The earliest description of the region by the word Argentina has been found on a Venetian map in 1536.

The Portuguese cartographer Lopo Homem made reference to the place as "Terra Argentea" in a 1554 map. The first mention of the name "Argentina" was in Martín del Barco Centenera's poem Argentina y conquista del Río de la Plata, con otros acaecimientos de los reinos del Perú, Tucumán y estado del Brasil, published in Spain in 1602.

Ten years later, in 1612, Ruy Díaz de Guzmán published the book Historia del descubrimiento, población, y conquista del Río de la Plata (History of the discovery, population, and conquest of the Río de la Plata), naming the territory discovered by Solís "Tierra Argentina" ("Land of Silver", "Silvery Land").

In 1776 the "Virreinato del Río de la Plata" (Viceroyalty of the Río de la Plata) was created, named after the river; it included present-day Argentina, Bolivia, Paraguay, Uruguay and Rio Grande do Sul.

==Independence of Argentina==

The Spanish viceroy was ousted during the May Revolution, starting the Argentine War of Independence. The new government removed the "Viceroyalty" word from the name, renaming the territory the "Provincias Unidas del Río de la Plata" (United Provinces of the Río de la Plata). This denomination was ratified years later by the Assembly of Year XIII. The Congress of Tucumán, seeking a higher Argentine integration, used instead the name "Provincias Unidas de Sud América" (United Provinces of South America).

The name "Argentina" was mainly used among the high society, and in limited cases. The use became popular with the sanction of the second Argentine National Anthem, written by Vicente López y Planes. However, it was not widely used because it was not associated to the whole territory, but just to the Buenos Aires province. The Constitution of 1826 was sanctioned as the Constitución de la República Argentina. The other provinces rejected its high centralism, and the president Bernardino Rivadavia was deposed shortly after.

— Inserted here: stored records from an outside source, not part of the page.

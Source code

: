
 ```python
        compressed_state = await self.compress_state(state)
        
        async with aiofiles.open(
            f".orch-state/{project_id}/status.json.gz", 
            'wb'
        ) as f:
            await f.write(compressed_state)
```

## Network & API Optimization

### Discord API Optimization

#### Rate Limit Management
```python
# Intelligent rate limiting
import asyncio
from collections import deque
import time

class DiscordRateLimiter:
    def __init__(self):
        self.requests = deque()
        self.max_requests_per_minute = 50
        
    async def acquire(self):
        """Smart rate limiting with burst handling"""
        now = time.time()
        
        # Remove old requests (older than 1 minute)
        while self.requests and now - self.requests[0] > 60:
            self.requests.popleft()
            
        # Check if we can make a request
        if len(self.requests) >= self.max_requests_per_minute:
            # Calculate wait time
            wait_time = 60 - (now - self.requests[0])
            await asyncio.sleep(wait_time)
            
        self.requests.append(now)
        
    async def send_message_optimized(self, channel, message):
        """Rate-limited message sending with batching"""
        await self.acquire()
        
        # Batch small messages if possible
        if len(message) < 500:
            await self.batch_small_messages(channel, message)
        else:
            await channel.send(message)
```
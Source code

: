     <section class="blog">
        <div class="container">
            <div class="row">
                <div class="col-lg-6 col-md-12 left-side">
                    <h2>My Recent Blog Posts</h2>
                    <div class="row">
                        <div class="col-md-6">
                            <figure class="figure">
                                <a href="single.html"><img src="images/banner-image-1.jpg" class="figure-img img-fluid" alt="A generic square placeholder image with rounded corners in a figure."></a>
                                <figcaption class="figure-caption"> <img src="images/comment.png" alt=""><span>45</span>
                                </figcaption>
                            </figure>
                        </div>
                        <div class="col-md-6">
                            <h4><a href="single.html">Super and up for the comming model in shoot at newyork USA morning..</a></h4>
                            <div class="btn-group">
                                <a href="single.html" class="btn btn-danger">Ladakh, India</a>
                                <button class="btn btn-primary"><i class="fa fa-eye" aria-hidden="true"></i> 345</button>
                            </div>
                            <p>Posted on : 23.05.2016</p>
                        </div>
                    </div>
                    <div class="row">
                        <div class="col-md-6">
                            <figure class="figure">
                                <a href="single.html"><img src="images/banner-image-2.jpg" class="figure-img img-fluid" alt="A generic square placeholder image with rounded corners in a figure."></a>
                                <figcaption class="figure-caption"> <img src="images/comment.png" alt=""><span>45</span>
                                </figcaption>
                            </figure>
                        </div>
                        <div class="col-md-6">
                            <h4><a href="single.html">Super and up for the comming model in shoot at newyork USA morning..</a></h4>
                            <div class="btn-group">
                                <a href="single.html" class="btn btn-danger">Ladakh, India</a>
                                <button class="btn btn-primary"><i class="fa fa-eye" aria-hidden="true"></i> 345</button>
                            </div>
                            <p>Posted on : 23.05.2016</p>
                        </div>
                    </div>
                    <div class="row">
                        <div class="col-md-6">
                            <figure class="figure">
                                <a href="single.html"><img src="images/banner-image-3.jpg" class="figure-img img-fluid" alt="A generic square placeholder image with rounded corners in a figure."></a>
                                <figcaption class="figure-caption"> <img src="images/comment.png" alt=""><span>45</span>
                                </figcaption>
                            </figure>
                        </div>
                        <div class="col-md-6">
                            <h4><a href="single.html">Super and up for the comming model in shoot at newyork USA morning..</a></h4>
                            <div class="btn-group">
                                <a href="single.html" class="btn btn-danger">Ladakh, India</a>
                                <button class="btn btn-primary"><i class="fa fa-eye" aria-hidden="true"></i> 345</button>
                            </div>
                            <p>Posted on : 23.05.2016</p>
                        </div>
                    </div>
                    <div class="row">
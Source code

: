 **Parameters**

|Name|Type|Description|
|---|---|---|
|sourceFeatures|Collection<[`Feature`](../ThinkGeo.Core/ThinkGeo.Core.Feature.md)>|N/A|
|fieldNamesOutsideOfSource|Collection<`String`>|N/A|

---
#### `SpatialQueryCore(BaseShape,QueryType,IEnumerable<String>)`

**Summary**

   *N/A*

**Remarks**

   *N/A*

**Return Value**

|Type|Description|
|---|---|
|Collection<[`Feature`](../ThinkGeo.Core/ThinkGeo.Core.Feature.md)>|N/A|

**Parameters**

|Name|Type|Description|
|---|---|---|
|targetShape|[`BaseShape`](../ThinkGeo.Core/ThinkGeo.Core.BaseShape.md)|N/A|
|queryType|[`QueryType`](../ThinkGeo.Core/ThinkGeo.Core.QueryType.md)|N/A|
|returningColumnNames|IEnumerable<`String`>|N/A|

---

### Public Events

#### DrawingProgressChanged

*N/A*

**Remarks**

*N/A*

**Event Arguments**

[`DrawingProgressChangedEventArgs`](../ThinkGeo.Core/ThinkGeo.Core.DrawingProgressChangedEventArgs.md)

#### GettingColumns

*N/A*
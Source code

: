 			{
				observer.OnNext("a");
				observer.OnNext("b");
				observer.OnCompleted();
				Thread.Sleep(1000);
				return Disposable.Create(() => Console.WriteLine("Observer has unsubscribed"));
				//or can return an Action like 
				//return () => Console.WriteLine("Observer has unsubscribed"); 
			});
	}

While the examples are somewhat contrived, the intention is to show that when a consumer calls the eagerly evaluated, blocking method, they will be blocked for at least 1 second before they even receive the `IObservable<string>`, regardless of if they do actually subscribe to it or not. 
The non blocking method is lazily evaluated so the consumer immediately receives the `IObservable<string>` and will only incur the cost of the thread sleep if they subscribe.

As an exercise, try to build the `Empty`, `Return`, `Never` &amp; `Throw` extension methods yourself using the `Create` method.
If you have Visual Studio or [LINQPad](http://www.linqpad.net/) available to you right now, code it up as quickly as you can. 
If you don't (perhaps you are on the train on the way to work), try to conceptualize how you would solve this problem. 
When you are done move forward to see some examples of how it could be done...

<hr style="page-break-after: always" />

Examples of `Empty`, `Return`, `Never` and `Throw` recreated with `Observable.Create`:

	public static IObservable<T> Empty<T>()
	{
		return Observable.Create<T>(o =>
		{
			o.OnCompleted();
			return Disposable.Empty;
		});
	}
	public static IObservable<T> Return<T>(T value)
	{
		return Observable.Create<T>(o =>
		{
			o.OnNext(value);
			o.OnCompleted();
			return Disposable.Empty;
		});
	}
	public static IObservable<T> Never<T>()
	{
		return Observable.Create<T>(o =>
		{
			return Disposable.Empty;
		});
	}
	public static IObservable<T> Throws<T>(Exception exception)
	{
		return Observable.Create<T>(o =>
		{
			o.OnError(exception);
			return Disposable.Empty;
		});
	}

During the second government of Juan Manuel de Rosas, Confederación Argentina (Argentine Confederation) was the main name used for the young country, but others were also used, including República de la Confederación Argentina (Republic of the Argentine Confederation) and Federación Argentina (Argentine Federation). Justo José de Urquiza deposed Rosas in the battle of Caseros and called for a Constituent Assembly that would write the Constitution of Argentina of 1853. Buenos Aires did not accept it, and seceded from the Confederation as the State of Buenos Aires. For a decade, Buenos Aires and the Confederation existed
as distinct administrative divisions. Buenos Aires rejoined the Confederation in 1860, after an amendment to the 1853 Constitution. The name was changed to Nación Argentina, though including a paragraph with the historical names as "equivalent and valid" denominations. Then on October 8, 1860, President Santiago Derqui decreed the official name to be República Argentina.

In common speech, the country is referred to as "la Argentina" (the Argentine) in Spanish, bypassing the noun in any of the above expressions ("the Argentine [land]", "the Argentine [Republic]", etc.).